Today, chassis and ride engineers tend to call them dampers rather than shock absorbers, but their function hasn’t changed: They’re designed to smooth out sudden, violent deflections from heaves in the road that can judder a car off its driver’s selected line through a corner, right into opposing traffic in extreme cases. Shortening the eyeblink interval from when a chassis absorbs a bump to when it settles back down and steers the car has been an obsession with automotive engineers for pretty much as long as automobiles have been around. Cadillac, and others, have developed technologies over the past couple of decades that have married sensors and computers to mechanical chassis components to form a type of active suspension, one that actually pushes back against road imperfections rather than muddling for a way to smooth them out after the jolt. Cadillac has just unveiled its fourth generation of this discipline.
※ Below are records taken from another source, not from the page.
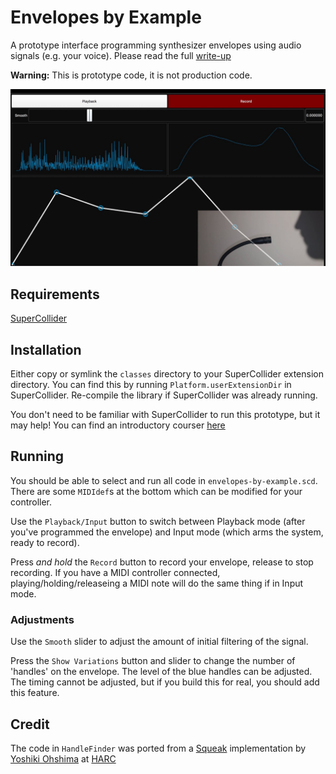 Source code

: # Envelopes by Example

A prototype interface programming synthesizer envelopes using audio signals (e.g. your voice). Please read the full [write-up](http://arthurcarabott.com/mui-envelope/)

**Warning:** This is prototype code, it is not production code.

[![Envelopes by example](../img/envelope.jpg)](http://arthurcarabott.com/mui-envelope)

## Requirements

[SuperCollider](http://supercollider.github.io/)

## Installation

Either copy or symlink the `classes` directory to your SuperCollider extension directory. You can find this by running `Platform.userExtensionDir` in SuperCollider. Re-compile the library if SuperCollider was already running.

You don't need to be familiar with SuperCollider to run this prototype, but it may help! You can find an introductory courser [here](https://github.com/acarabott/sc-resonate)

## Running

You should be able to select and run all code in `envelopes-by-example.scd`. There are some `MIDIdef`s at the bottom which can be modified for your controller.

Use the `Playback/Input` button to switch between Playback mode (after you've programmed the envelope) and Input mode (which arms the system, ready to record).

Press *and hold* the `Record` button to record your envelope, release to stop recording. If you have a MIDI controller connected, playing/holding/releaseing a MIDI note will do the same thing if in Input mode.

### Adjustments

Use the `Smooth` slider to adjust the amount of initial filtering of the signal.

Press the `Show Variations` button and slider to change the number of 'handles' on the envelope. The level of the blue handles can be adjusted. The timing cannot be adjusted, but if you build this for real, you should add this feature.

## Credit

The code in `HandleFinder` was ported from a [Squeak](http://squeak.org/) implementation by [Yoshiki Ohshima](https://harc.ycr.org/member/yoshiki_ohshima/) at [HARC](https://harc.ycr.org/)
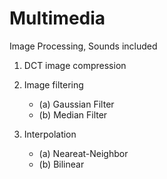 # Multimedia
Image Processing, Sounds included

1. DCT image compression



2. Image filtering
    - (a)  Gaussian Filter
    - (b)  Median Filter


3. Interpolation 
    - (a)  Neareat-Neighbor
    - (b)  Bilinear
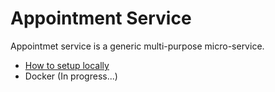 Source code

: # Appointment Service


Appointmet service is a generic multi-purpose micro-service.

* [How to setup locally](./docs/setup.md)
* Docker (In progress...)
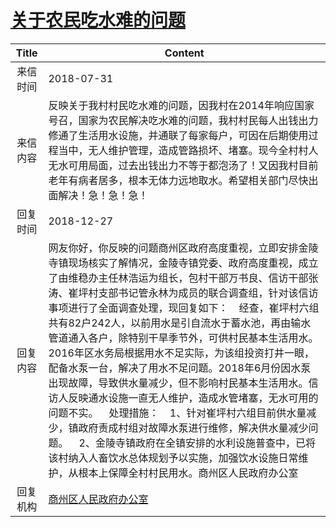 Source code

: # <a href="http://www.shangluo.gov.cn/zmhd/ldxxxx.jsp?urltype=leadermail.LeaderMailContentUrl&wbtreeid=1112&leadermailid=4847">关于农民吃水难的问题</a>
|Title|Content|
|:---:|---|
|来信时间|2018-07-31|
|来信内容|反映关于我村村民吃水难的问题，因我村在2014年响应国家号召，国家为农民解决吃水难的问题，我村村民每人出钱出力修通了生活用水设施，并通联了每家每户，可因在后期使用过程当中，无人维护管理，造成管路损坏、堵塞。现今全村村人无水可用局面，过去出钱出力不等于都泡汤了！又因我村目前老年有病者居多，根本无体力远地取水。希望相关部门尽快出面解决！急！急！急！|
|回复时间|2018-12-27|
|回复内容|网友你好，你反映的问题商州区政府高度重视，立即安排金陵寺镇现场核实了解情况，金陵寺镇党委、政府高度重视，成立了由维稳办主任林浩运为组长，包村干部万书良、信访干部张涛、崔坪村支部书记管永林为成员的联合调查组，针对该信访事项进行了全面调查处理，现回复如下：    经查，崔坪村六组共有82户242人，以前用水是引自流水于蓄水池，再由输水管道通入各户，除特别干旱季节外，可供村民基本生活用水。2016年区水务局根据用水不足实际，为该组投资打井一眼，配备水泵一台，解决了用水不足问题。2018年6月份因水泵出现故障，导致供水量减少，但不影响村民基本生活用水。信访人反映通水设施一直无人维护，造成水管堵塞，无水可用的问题不实。    处理措施：    1、针对崔坪村六组目前供水量减少，镇政府责成村组对故障水泵进行维修，解决供水量减少问题。    2、金陵寺镇政府在全镇安排的水利设施普查中，已将该村纳入人畜饮水总体规划予以实施，加强饮水设施日常维护，从根本上保障全村村民用水。商州区人民政府办公室|
|回复机构|<a href="../../categories/agencies/商州区人民政府办公室.md">商州区人民政府办公室</a>|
Cadillac calls its system Magnetic Ride Control, which doesn’t in any way amount to exaggeration. MagneRide 4.0 utilizes accelerometers at each wheel that measure and update changes in the road surface 1,000 times per second, four times quicker than Cadillac’s previous ride technology. The shocks – dampers, if you prefer – are filled with magnetorheological fluid that reacts to rapid changes in electrical inputs, via friction-reducing fluid formulation, which are controlled by a network of electromagnetics. The shock absorbers can thus adjust instantly between their rebound and compression cycles, aided by temperature-sensitive damper-control mapping and magnetic flux control, as the system’s inertial measurement unit constantly and instantly processes other loadings from heavy braking or abrupt cornering. MagneRide 4.0 will be offered both standard and optionally, depending on model, on the 2021 CT4-V, CT5-V, CT5 Sport and Escalade models.